▶ [DESCRIPTION OF THE TASK] Print every record exactly, omitting all pictures.

▶ [INPUT MATERIAL]
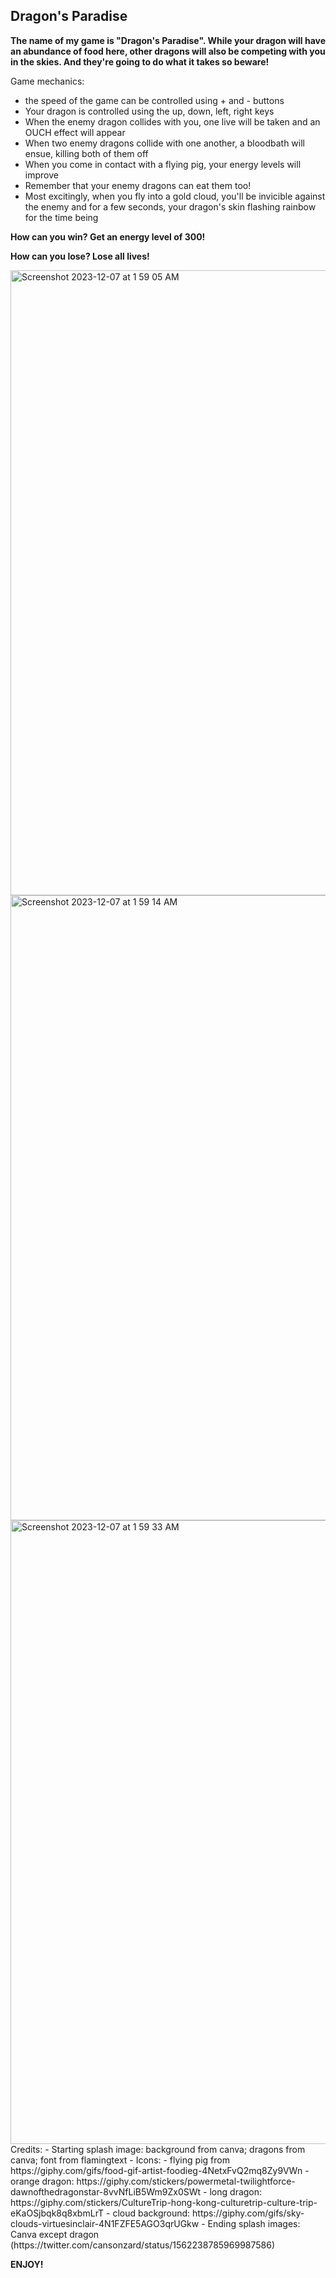 ## Dragon's Paradise

**The name of my game is "Dragon's Paradise". While your dragon will have an abundance of food here, other dragons will also be competing with you in the skies. And they're going to do what it takes so beware!**

Game mechanics:
- the speed of the game can be controlled using + and - buttons
- Your dragon is controlled using the up, down, left, right keys
- When the enemy dragon collides with you, one live will be taken and an OUCH effect will appear
- When two enemy dragons collide with one another, a bloodbath will ensue, killing both of them off
- When you come in contact with a flying pig, your energy levels will improve
- Remember that your enemy dragons can eat them too!
- Most excitingly, when you fly into a gold cloud, you'll be invicible against the enemy and for a few seconds, your dragon's skin flashing rainbow for the time being


**How can you win? Get an energy level of 300!**

**How can you lose? Lose all lives!**

<img width="1000" alt="Screenshot 2023-12-07 at 1 59 05 AM" src="https://github.com/ashhendrata/Dragons-Paradise/assets/134671782/924f0cf7-dc08-44e5-b3f8-017608f364d5">
<img width="1000" alt="Screenshot 2023-12-07 at 1 59 14 AM" src="https://github.com/ashhendrata/Dragons-Paradise/assets/134671782/53437f9a-dd95-4183-ad0f-95eea2f1e8a4">
<img width="998" alt="Screenshot 2023-12-07 at 1 59 33 AM" src="https://github.com/ashhendrata/Dragons-Paradise/assets/134671782/96688630-daf0-4dbb-a3ca-840239b87347">



<br />
Credits:
- Starting splash image: background from canva; dragons from canva; font from flamingtext
- Icons: 
    - flying pig from https://giphy.com/gifs/food-gif-artist-foodieg-4NetxFvQ2mq8Zy9VWn
    - orange dragon: https://giphy.com/stickers/powermetal-twilightforce-dawnofthedragonstar-8vvNfLiB5Wm9Zx0SWt
    - long dragon: https://giphy.com/stickers/CultureTrip-hong-kong-culturetrip-culture-trip-eKaOSjbqk8q8xbmLrT
    - cloud background: https://giphy.com/gifs/sky-clouds-virtuesinclair-4N1FZFE5AGO3qrUGkw
- Ending splash images: Canva except dragon (https://twitter.com/cansonzard/status/1562238785969987586)

**ENJOY!**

▶ [SOLUTION FOR THIS EXERCISE]
 ## Dragon's Paradise

**The name of my game is "Dragon's Paradise". While your dragon will have an abundance of food here, other dragons will also be competing with you in the skies. And they're going to do what it takes so beware!**

Game mechanics:
- the speed of the game can be controlled using + and - buttons
- Your dragon is controlled using the up, down, left, right keys
- When the enemy dragon collides with you, one live will be taken and an OUCH effect will appear
- When two enemy dragons collide with one another, a bloodbath will ensue, killing both of them off
- When you come in contact with a flying pig, your energy levels will improve
- Remember that your enemy dragons can eat them too!
- Most excitingly, when you fly into a gold cloud, you'll be invicible against the enemy and for a few seconds, your dragon's skin flashing rainbow for the time being


**How can you win? Get an energy level of 300!**

**How can you lose? Lose all lives!**

<img width="1000" alt="Screenshot 2023-12-07 at 1 59 05 AM" src="https://github.com/ashhendrata/Dragons-Paradise/assets/134671782/924f0cf7-dc08-44e5-b3f8-017608f364d5">
<img width="1000" alt="Screenshot 2023-12-07 at 1 59 14 AM" src="https://github.com/ashhendrata/Dragons-Paradise/assets/134671782/53437f9a-dd95-4183-ad0f-95eea2f1e8a4">
<img width="998" alt="Screenshot 2023-12-07 at 1 59 33 AM" src="https://github.com/ashhendrata/Dragons-Paradise/assets/134671782/96688630-daf0-4dbb-a3ca-840239b87347">



<br />
Credits:
- Starting splash image: background from canva; dragons from canva; font from flamingtext
- Icons: 
    - flying pig from https://giphy.com/gifs/food-gif-artist-foodieg-4NetxFvQ2mq8Zy9VWn
    - orange dragon: https://giphy.com/stickers/powermetal-twilightforce-dawnofthedragonstar-8vvNfLiB5Wm9Zx0SWt
    - long dragon: https://giphy.com/stickers/CultureTrip-hong-kong-culturetrip-culture-trip-eKaOSjbqk8q8xbmLrT
    - cloud background: https://giphy.com/gifs/sky-clouds-virtuesinclair-4N1FZFE5AGO3qrUGkw
- Ending splash images: Canva except dragon (https://twitter.com/cansonzard/status/1562238785969987586)

**ENJOY!**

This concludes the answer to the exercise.